There are now sophisticated biometric readers to assist in controlling access to all areas within the data centre and all should be reviewed and considered on their merits. CCTV and physical security guards will also be a must have.
And it is not a good idea to advertise that the building is a data centre for the company – don’t make it too easy for those looking to cause trouble!
There will be statutory regulations that your data centre will have to comply with, especially fire protection and prevention systems. These can range from physical firewalls built around the centre to sprinklers to clean agent fire suppression gas. Remember that the regulations may differ from country to country, so local expertise should be involved.
Make sure all statutory compliance requirements are fully recorded and tested with all documentation in place and continue with that philosophy throughout the life of the DC. You can use Riskenomics to manage this very effectively to avoid missing expiry dates.
Some data centres are operated on a “lights out” basis, in which case many processes such as provisioning, configuration and release management will need to be automated as far as possible and remote controlled where human intervention is required. This makes monitoring and management information even more critical.
10. Management of information
There is a great deal of information generated in a data centre. Different information and detail will be required by the data centre manager, the IT manager and the facilities manager, plus high-level strategic information at C-level.

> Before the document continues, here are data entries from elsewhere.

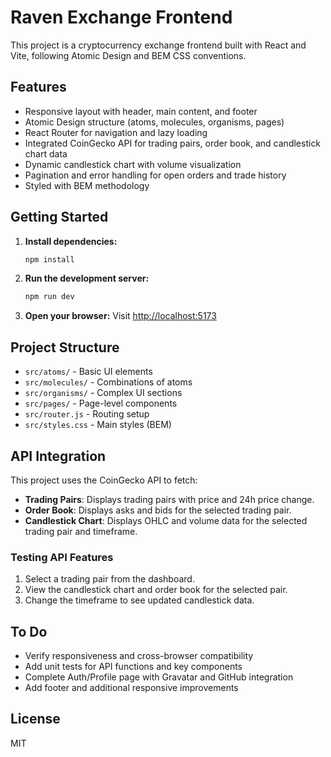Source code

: # Raven Exchange Frontend

This project is a cryptocurrency exchange frontend built with React and Vite, following Atomic Design and BEM CSS conventions.

## Features
- Responsive layout with header, main content, and footer
- Atomic Design structure (atoms, molecules, organisms, pages)
- React Router for navigation and lazy loading
- Integrated CoinGecko API for trading pairs, order book, and candlestick chart data
- Dynamic candlestick chart with volume visualization
- Pagination and error handling for open orders and trade history
- Styled with BEM methodology

## Getting Started

1. **Install dependencies:**
   ```powershell
   npm install
   ```
2. **Run the development server:**
   ```powershell
   npm run dev
   ```
3. **Open your browser:**
   Visit [http://localhost:5173](http://localhost:5173)

## Project Structure
- `src/atoms/` - Basic UI elements
- `src/molecules/` - Combinations of atoms
- `src/organisms/` - Complex UI sections
- `src/pages/` - Page-level components
- `src/router.js` - Routing setup
- `src/styles.css` - Main styles (BEM)

## API Integration
This project uses the CoinGecko API to fetch:
- **Trading Pairs**: Displays trading pairs with price and 24h price change.
- **Order Book**: Displays asks and bids for the selected trading pair.
- **Candlestick Chart**: Displays OHLC and volume data for the selected trading pair and timeframe.

### Testing API Features
1. Select a trading pair from the dashboard.
2. View the candlestick chart and order book for the selected pair.
3. Change the timeframe to see updated candlestick data.

## To Do
- Verify responsiveness and cross-browser compatibility
- Add unit tests for API functions and key components
- Complete Auth/Profile page with Gravatar and GitHub integration
- Add footer and additional responsive improvements

## License
MIT
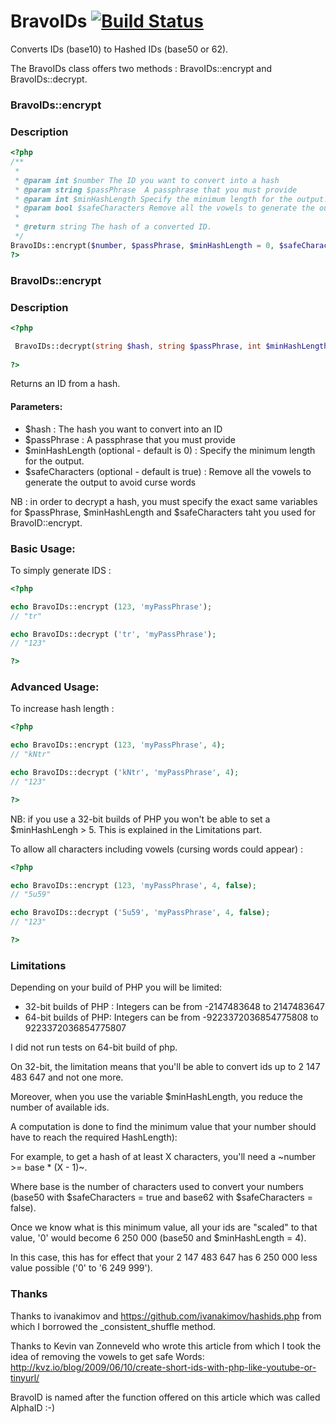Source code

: BravoIDs [![Build Status](https://travis-ci.org/xavierfaucon/BravoIds.svg?branch=master)](https://travis-ci.org/xavierfaucon/BravoIds)
========

Converts IDs (base10) to Hashed IDs (base50 or 62).

The BravoIDs class offers two methods : BravoIDs::encrypt and BravoIDs::decrypt.

### BravoIDs::encrypt

### Description

```php
<?php
/**
 *
 * @param int $number The ID you want to convert into a hash
 * @param string $passPhrase  A passphrase that you must provide
 * @param int $minHashLength Specify the minimum length for the output.
 * @param bool $safeCharacters Remove all the vowels to generate the output to avoid curse words
 *
 * @return string The hash of a converted ID.
 */
BravoIDs::encrypt($number, $passPhrase, $minHashLength = 0, $safeCharacters = true);
?>
```

### BravoIDs::encrypt

### Description

```php
<?php

 BravoIDs::decrypt(string $hash, string $passPhrase, int $minHashLength = 0, bool $safeCharacters = true);
 
?>
```

Returns an ID from a hash.

#### Parameters:

- $hash : The hash you want to convert into an ID
- $passPhrase : A passphrase that you must provide
- $minHashLength  (optional - default is 0) : Specify the minimum length for the output.
- $safeCharacters (optional - default is true) : Remove all the vowels to generate the output to avoid curse words

NB : in order to decrypt a hash, you must specify the exact same variables for $passPhrase, $minHashLength and $safeCharacters taht you used for BravoID::encrypt.

### Basic Usage:

To simply generate IDS :

```php
<?php

echo BravoIDs::encrypt (123, 'myPassPhrase');
// "tr"

echo BravoIDs::decrypt ('tr', 'myPassPhrase');
// "123"

?>
```

### Advanced Usage:

To increase hash length :

```php
<?php

echo BravoIDs::encrypt (123, 'myPassPhrase', 4);
// "kNtr"

echo BravoIDs::decrypt ('kNtr', 'myPassPhrase', 4);
// "123"

?>
```

NB: if you use a 32-bit builds of PHP you won't be able to set a $minHashLengh > 5. This is explained in the Limitations part.

To allow all characters including vowels (cursing words could appear) :

```php
<?php

echo BravoIDs::encrypt (123, 'myPassPhrase', 4, false);
// "5u59"

echo BravoIDs::decrypt ('5u59', 'myPassPhrase', 4, false);
// "123"

?>
```

### Limitations

Depending on your build of PHP you will be limited:

- 32-bit builds of PHP : Integers can be from -2147483648 to 2147483647
- 64-bit builds of PHP: Integers can be from -9223372036854775808 to 9223372036854775807

I did not run tests on 64-bit build of php.

On 32-bit, the limitation means that you'll be able to convert ids up to 2 147 483 647 and not one more.

Moreover, when you use the variable $minHashLength, you reduce the number of available ids.

A computation is done to find the minimum value that your number should have to reach the required HashLength):

For example, to get a hash of at least X characters, you'll need a ~number >= base * (X - 1)~.

Where base is the number of characters used to convert your numbers (base50 with $safeCharacters = true and base62 with $safeCharacters = false).

Once we know what is this minimum value, all your ids are "scaled" to that value, '0' would become 6 250 000 (base50 and $minHashLength = 4).

In this case, this has for effect that your 2 147 483 647 has 6 250 000 less value possible ('0' to '6 249 999').

### Thanks

Thanks to ivanakimov and https://github.com/ivanakimov/hashids.php from which I borrowed the _consistent_shuffle method.

Thanks to Kevin van Zonneveld who wrote this article from which I took the idea of removing the vowels to get safe Words: http://kvz.io/blog/2009/06/10/create-short-ids-with-php-like-youtube-or-tinyurl/

BravoID is named after the function offered on this article which was called AlphaID :-)
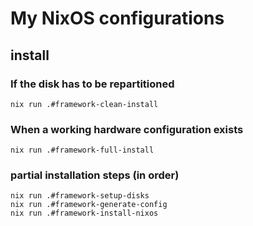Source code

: # My NixOS configurations

## install
### If the disk has to be repartitioned
```
nix run .#framework-clean-install
```

### When a working hardware configuration exists
```
nix run .#framework-full-install
```

### partial installation steps (in order)
```
nix run .#framework-setup-disks
nix run .#framework-generate-config
nix run .#framework-install-nixos
```
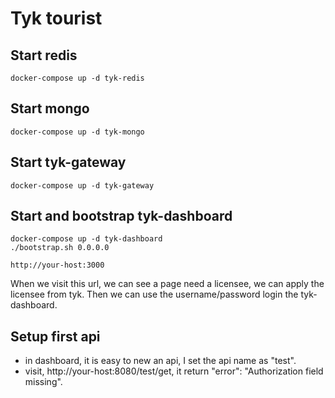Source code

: # Tyk tourist

## Start redis

```
docker-compose up -d tyk-redis
```

## Start mongo

```
docker-compose up -d tyk-mongo
```

## Start tyk-gateway

```
docker-compose up -d tyk-gateway
```

## Start and bootstrap tyk-dashboard

```
docker-compose up -d tyk-dashboard
./bootstrap.sh 0.0.0.0
```

```
http://your-host:3000
```

When we visit this url, we can see a page need a licensee, we can apply the licensee from tyk. Then we can use the username/password login the tyk-dashboard.

## Setup first api

- in dashboard, it is easy to new an api, I set the api name as "test".
- visit, http://your-host:8080/test/get, it return "error": "Authorization field missing".

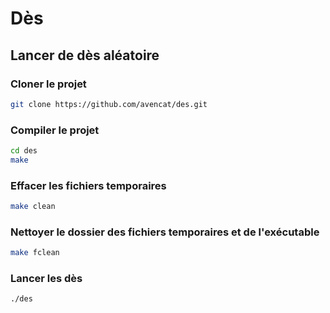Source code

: # Dès
## Lancer de dès aléatoire

### Cloner le projet
```sh
git clone https://github.com/avencat/des.git
```

### Compiler le projet
```sh
cd des
make
```

### Effacer les fichiers temporaires
```sh
make clean
```

### Nettoyer le dossier des fichiers temporaires et de l'exécutable
```sh
make fclean
```

### Lancer les dès
```sh
./des
```
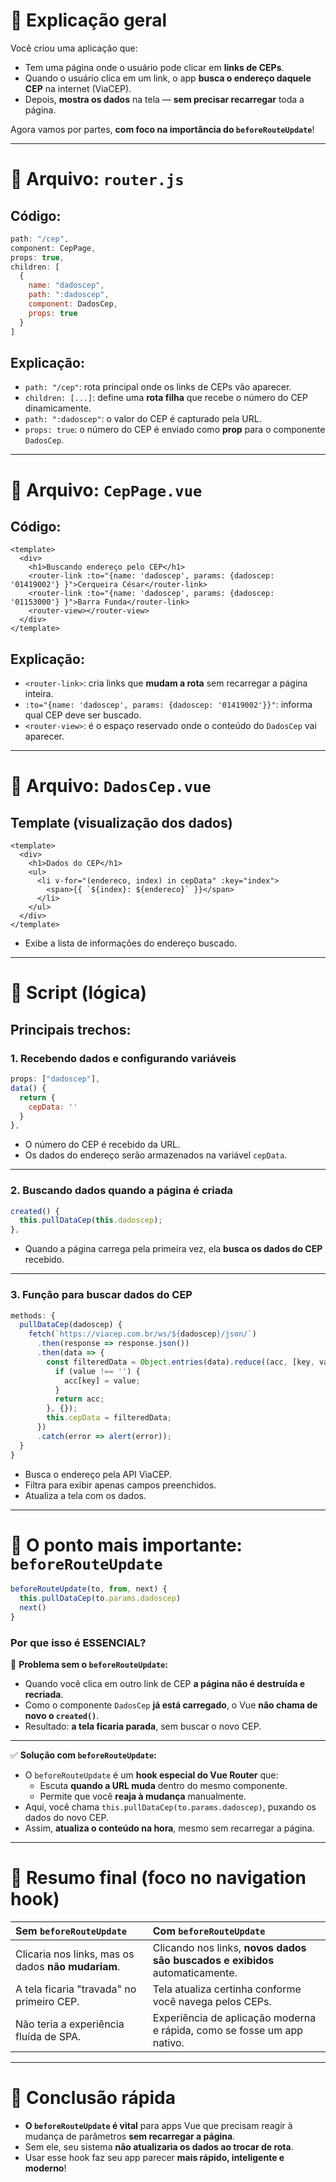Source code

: # 🧠 Explicação geral

Você criou uma aplicação que:
- Tem uma página onde o usuário pode clicar em **links de CEPs**.
- Quando o usuário clica em um link, o app **busca o endereço daquele CEP** na internet (ViaCEP).
- Depois, **mostra os dados** na tela — **sem precisar recarregar** toda a página.

Agora vamos por partes, **com foco na importância do `beforeRouteUpdate`**!

---

# 📁 Arquivo: `router.js`

## Código:
```javascript
path: "/cep",
component: CepPage,
props: true,
children: [
  {
    name: "dadoscep",
    path: ":dadoscep",
    component: DadosCep,
    props: true
  }
]
```

## Explicação:
- `path: "/cep"`: rota principal onde os links de CEPs vão aparecer.
- `children: [...]`: define uma **rota filha** que recebe o número do CEP dinamicamente.
- `path: ":dadoscep"`: o valor do CEP é capturado pela URL.
- `props: true`: o número do CEP é enviado como **prop** para o componente `DadosCep`.

---

# 📄 Arquivo: `CepPage.vue`

## Código:
```vue
<template>
  <div>
    <h1>Buscando endereço pelo CEP</h1>
    <router-link :to="{name: 'dadoscep', params: {dadoscep: '01419002'} }">Cerqueira César</router-link>
    <router-link :to="{name: 'dadoscep', params: {dadoscep: '01153000'} }">Barra Funda</router-link>
    <router-view></router-view>
  </div>
</template>
```

## Explicação:
- `<router-link>`: cria links que **mudam a rota** sem recarregar a página inteira.
- `:to="{name: 'dadoscep', params: {dadoscep: '01419002'}}"`: informa qual CEP deve ser buscado.
- `<router-view>`: é o espaço reservado onde o conteúdo do `DadosCep` vai aparecer.

---

# 📄 Arquivo: `DadosCep.vue`

## Template (visualização dos dados)
```vue
<template>
  <div>
    <h1>Dados do CEP</h1>
    <ul>
      <li v-for="(endereco, index) in cepData" :key="index">
        <span>{{ `${index}: ${endereco}` }}</span>
      </li>
    </ul>
  </div>
</template>
```

- Exibe a lista de informações do endereço buscado.

---

# 📜 Script (lógica)

## Principais trechos:

### 1. Recebendo dados e configurando variáveis
```javascript
props: ["dadoscep"],
data() {
  return {
    cepData: ''
  }
},
```
- O número do CEP é recebido da URL.
- Os dados do endereço serão armazenados na variável `cepData`.

---

### 2. Buscando dados quando a página é criada
```javascript
created() {
  this.pullDataCep(this.dadoscep);
},
```
- Quando a página carrega pela primeira vez, ela **busca os dados do CEP** recebido.

---

### 3. Função para buscar dados do CEP
```javascript
methods: {
  pullDataCep(dadoscep) {
    fetch(`https://viacep.com.br/ws/${dadoscep}/json/`)
      .then(response => response.json())
      .then(data => {
        const filteredData = Object.entries(data).reduce((acc, [key, value]) => {
          if (value !== '') {
            acc[key] = value;
          }
          return acc;
        }, {});
        this.cepData = filteredData;
      })
      .catch(error => alert(error));
  }
}
```
- Busca o endereço pela API ViaCEP.
- Filtra para exibir apenas campos preenchidos.
- Atualiza a tela com os dados.

---

# 🛑 O ponto mais importante: `beforeRouteUpdate`

```javascript
beforeRouteUpdate(to, from, next) {
  this.pullDataCep(to.params.dadoscep)
  next()
}
```

### Por que isso é ESSENCIAL?

🔴 **Problema sem o `beforeRouteUpdate`:**
- Quando você clica em outro link de CEP **a página não é destruída e recriada**.
- Como o componente `DadosCep` **já está carregado**, o Vue **não chama de novo o `created()`**.
- Resultado: **a tela ficaria parada**, sem buscar o novo CEP.

---

✅ **Solução com `beforeRouteUpdate`:**
- O `beforeRouteUpdate` é um **hook especial do Vue Router** que:
  - Escuta **quando a URL muda** dentro do mesmo componente.
  - Permite que você **reaja à mudança** manualmente.
- Aqui, você chama `this.pullDataCep(to.params.dadoscep)`, puxando os dados do novo CEP.
- Assim, **atualiza o conteúdo na hora**, mesmo sem recarregar a página.

---

# 🎯 Resumo final (foco no navigation hook)

| Sem `beforeRouteUpdate` | Com `beforeRouteUpdate` |
|:------------------------|:------------------------|
| Clicaria nos links, mas os dados **não mudariam**. | Clicando nos links, **novos dados são buscados e exibidos** automaticamente. |
| A tela ficaria "travada" no primeiro CEP. | Tela atualiza certinha conforme você navega pelos CEPs. |
| Não teria a experiência fluída de SPA. | Experiência de aplicação moderna e rápida, como se fosse um app nativo. |

---

# 🚀 Conclusão rápida

- **O `beforeRouteUpdate` é vital** para apps Vue que precisam reagir à mudança de parâmetros **sem recarregar a página**.
- Sem ele, seu sistema **não atualizaria os dados ao trocar de rota**.
- Usar esse hook faz seu app parecer **mais rápido, inteligente e moderno**!
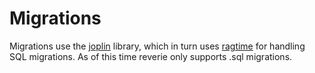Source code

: # Migrations

Migrations use the [joplin](https://github.com/juxt/joplin) library, which in turn uses [ragtime](https://github.com/weavejester/ragtime) for handling SQL migrations. As of this time reverie only supports .sql migrations.

```clojure
```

DCIM (data center information management) is one solution to connect all the different systems and provide the range and scope of management information required. However, DCIM is still in its infancy, can be costly and there is not yet any standard for implementation, so many organisations are relying on existing, often separate systems. This is where Riskenomics really comes into its own, incorporating live feeds from other systems and providing highly visual information via dashboards and email alerts.